Psychoanalytic-Electronic-Publishing / OpenPubArchive-Content-Server

A document server with an open API for which you can build client apps on top of, that can serve journal, book, or video content, where all this content is in XML and can be served out in XML, HTML, PDF, or EPub per the client.
Apache License 2.0
2 stars 3 forks source link

Push to Production runs OpasDataStat on citations as well as views #177

Open nrshapiro opened 1 year ago

nrshapiro commented 1 year ago

I just noticed that pushing to production takes a really long time because the CI process runs opasDataStat in order to update the citation counts and views in Solr.

While it's necessary to update the view counts, since they're different on Stage and Production, it's not necessary to update the citation counts. Those should be the same as it moves from Development to Stage to Production.

We need to separate the stat updates so you can run both on Development/Stage, but just views for on the production run, which should be faster.

@ocappello @jordanallen-dev @davidtuckett

jordanallen-dev commented 1 year ago

This sounds like a relatively easy win to me @nrshapiro !

How much time do you think this will save on each push?

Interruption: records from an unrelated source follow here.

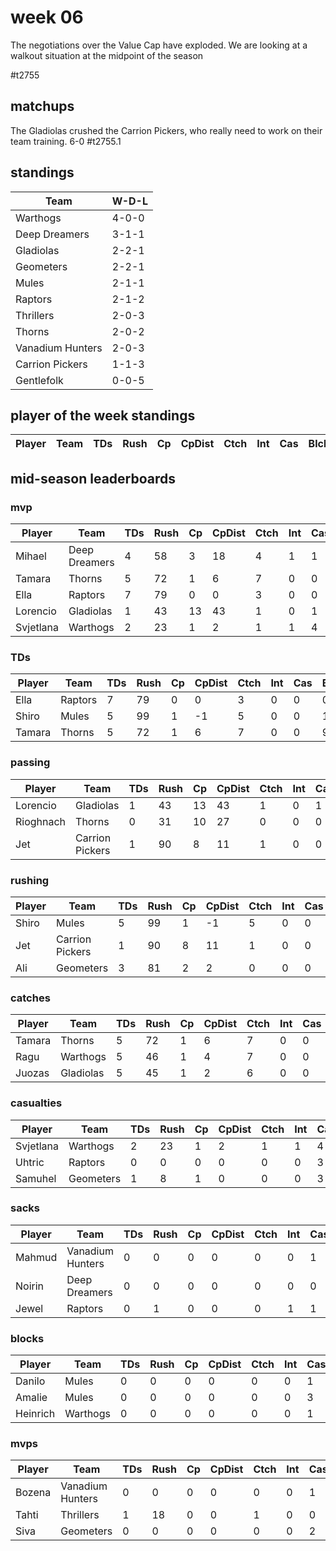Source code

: # week 06

The negotiations over the Value Cap have exploded. We are looking at a walkout situation at the midpoint of the season

#t2755

## matchups

 The Gladiolas crushed the Carrion Pickers, who really need to work on their team training. 6-0 #t2755.1
 
  
 

## standings

| Team | W-D-L |
|-------|-----|
| Warthogs | 4-0-0 |
| Deep Dreamers | 3-1-1 |
| Gladiolas | 2-2-1 |
| Geometers | 2-2-1 |
| Mules | 2-1-1 |
| Raptors | 2-1-2 |
| Thrillers | 2-0-3 |
| Thorns | 2-0-2 |
| Vanadium Hunters | 2-0-3 |
| Carrion Pickers | 1-1-3 |
| Gentlefolk | 0-0-5 |

## player of the week standings

| Player            | Team             | TDs  | Rush | Cp   | CpDist | Ctch | Int | Cas  | Blck | Sck | MVP | SPP  |
|-------------------|------------------|------|------|------|----------|---------|---|---|--------|-------|------|------|

## mid-season leaderboards

### mvp

| Player            | Team             | TDs  | Rush | Cp   | CpDist | Ctch | Int | Cas  | Blck | Sck | MVP | SPP  |
|-------------------|------------------|------|------|------|----------|---------|---|---|--------|-------|------|------|
| Mihael    | Deep Dreamers |    4 |   58 |    3 |       18 |      4 |     1 |    1 |      3 |     0 |    1 |   24 |
| Tamara    | Thorns        |    5 |   72 |    1 |        6 |      7 |     0 |    0 |      9 |     1 |    1 |   21 |
| Ella      | Raptors       |    7 |   79 |    0 |        0 |      3 |     0 |    0 |      0 |     0 |    0 |   21 |
| Lorencio  | Gladiolas     |    1 |   43 |   13 |       43 |      1 |     0 |    1 |      6 |     0 |    0 |   18 |
| Svjetlana | Warthogs      |    2 |   23 |    1 |        2 |      1 |     1 |    4 |     15 |     1 |    0 |   17 |

### TDs

| Player            | Team             | TDs  | Rush | Cp   | CpDist | Ctch | Int | Cas  | Blck | Sck | MVP | SPP  |
|-------------------|------------------|------|------|------|----------|---------|---|---|--------|-------|------|------|
| Ella   | Raptors |    7 |   79 |    0 |        0 |      3 |     0 |    0 |      0 |     0 |    0 |   21 |
| Shiro  | Mules   |    5 |   99 |    1 |       -1 |      5 |     0 |    0 |      1 |     0 |    0 |   16 |
| Tamara | Thorns  |    5 |   72 |    1 |        6 |      7 |     0 |    0 |      9 |     1 |    1 |   21 |

### passing

| Player            | Team             | TDs  | Rush | Cp   | CpDist | Ctch | Int | Cas  | Blck | Sck | MVP | SPP  |
|-------------------|------------------|------|------|------|----------|---------|---|---|--------|-------|------|------|
| Lorencio  | Gladiolas       |    1 |   43 |   13 |       43 |      1 |     0 |    1 |      6 |     0 |    0 |   18 |
| Rioghnach | Thorns          |    0 |   31 |   10 |       27 |      0 |     0 |    0 |      2 |     1 |    0 |   10 |
| Jet       | Carrion Pickers |    1 |   90 |    8 |       11 |      1 |     0 |    0 |      3 |     0 |    0 |   11 |

### rushing

| Player            | Team             | TDs  | Rush | Cp   | CpDist | Ctch | Int | Cas  | Blck | Sck | MVP | SPP  |
|-------------------|------------------|------|------|------|----------|---------|---|---|--------|-------|------|------|
| Shiro  | Mules           |    5 |   99 |    1 |       -1 |      5 |     0 |    0 |      1 |     0 |    0 |   16 |
| Jet    | Carrion Pickers |    1 |   90 |    8 |       11 |      1 |     0 |    0 |      3 |     0 |    0 |   11 |
| Ali    | Geometers       |    3 |   81 |    2 |        2 |      0 |     0 |    0 |      5 |     0 |    0 |   11 |

### catches

| Player            | Team             | TDs  | Rush | Cp   | CpDist | Ctch | Int | Cas  | Blck | Sck | MVP | SPP  |
|-------------------|------------------|------|------|------|----------|---------|---|---|--------|-------|------|------|
| Tamara | Thorns    |    5 |   72 |    1 |        6 |      7 |     0 |    0 |      9 |     1 |    1 |   21 |
| Ragu   | Warthogs  |    5 |   46 |    1 |        4 |      7 |     0 |    0 |      0 |     0 |    0 |   16 |
| Juozas | Gladiolas |    5 |   45 |    1 |        2 |      6 |     0 |    0 |      5 |     0 |    0 |   16 |

### casualties

| Player            | Team             | TDs  | Rush | Cp   | CpDist | Ctch | Int | Cas  | Blck | Sck | MVP | SPP  |
|-------------------|------------------|------|------|------|----------|---------|---|---|--------|-------|------|------|
| Svjetlana | Warthogs  |    2 |   23 |    1 |        2 |      1 |     1 |    4 |     15 |     1 |    0 |   17 |
| Uhtric    | Raptors   |    0 |    0 |    0 |        0 |      0 |     0 |    3 |     21 |     1 |    0 |    6 |
| Samuhel   | Geometers |    1 |    8 |    1 |        0 |      0 |     0 |    3 |     27 |     0 |    0 |   10 |

### sacks

| Player            | Team             | TDs  | Rush | Cp   | CpDist | Ctch | Int | Cas  | Blck | Sck | MVP | SPP  |
|-------------------|------------------|------|------|------|----------|---------|---|---|--------|-------|------|------|
| Mahmud | Vanadium Hunters |    0 |    0 |    0 |        0 |      0 |     0 |    1 |     19 |     3 |    0 |    2 |
| Noirin | Deep Dreamers    |    0 |    0 |    0 |        0 |      0 |     0 |    0 |     13 |     3 |    1 |    5 |
| Jewel  | Raptors          |    0 |    1 |    0 |        0 |      0 |     1 |    1 |     12 |     2 |    0 |    4 |

### blocks

| Player            | Team             | TDs  | Rush | Cp   | CpDist | Ctch | Int | Cas  | Blck | Sck | MVP | SPP  |
|-------------------|------------------|------|------|------|----------|---------|---|---|--------|-------|------|------|
| Danilo   | Mules    |    0 |    0 |    0 |        0 |      0 |     0 |    1 |     43 |     1 |    1 |    7 |
| Amalie   | Mules    |    0 |    0 |    0 |        0 |      0 |     0 |    3 |     38 |     0 |    0 |    6 |
| Heinrich | Warthogs |    0 |    0 |    0 |        0 |      0 |     0 |    1 |     33 |     0 |    0 |    2 |

### mvps

| Player            | Team             | TDs  | Rush | Cp   | CpDist | Ctch | Int | Cas  | Blck | Sck | MVP | SPP  |
|-------------------|------------------|------|------|------|----------|---------|---|---|--------|-------|------|------|
| Bozena | Vanadium Hunters |    0 |    0 |    0 |        0 |      0 |     0 |    1 |     13 |     0 |    2 |   12 |
| Tahti  | Thrillers        |    1 |   18 |    0 |        0 |      1 |     0 |    0 |     26 |     0 |    2 |   13 |
| Siva   | Geometers        |    0 |    0 |    0 |        0 |      0 |     0 |    2 |     24 |     0 |    2 |   14 |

nrshapiro commented 1 year ago

@jordanallen-dev @ocappello @davidtuckett

Well the stat component took 2 hours to complete today, and then the last step failed due to a resource timeout.

I think the change will get it down to < 30 minutes.

After that succeeded, on the last step of the CI the sitemapper failed due to a timeout.

requests.exceptions.ReadTimeout: HTTPConnectionPool(host='ec2-3-81-213-119.compute-1.amazonaws.com', port=80): Read timed out. (read timeout=60) 2023-03-15 14:57:30 opasSiteMapper/sitemapper(122): ERROR Sitemap Error: 404

opasSiteMapper - Open Publications-Archive Server (OPAS) - SiteMapper
nrshapiro commented 1 year ago

@jordanallen-dev

I remember you saying that running the stat updater on every nightly data load is wasteful Under what circumstances should the stat updater be run?

It doesn't really have to be run every night. But the problem is this: if we don't want the citation part to be part of the push to production, then:

a) we have to make sure we run the citation part sometime after the last data add, and before the push to production. That's the hard part...when is the last data add before production?

or

Alternatively, we could just run both during the production run, which would make that take longer and the builds would take much less time. But then Stage wouldn't have the data, during QA, so there could be no checks before a push.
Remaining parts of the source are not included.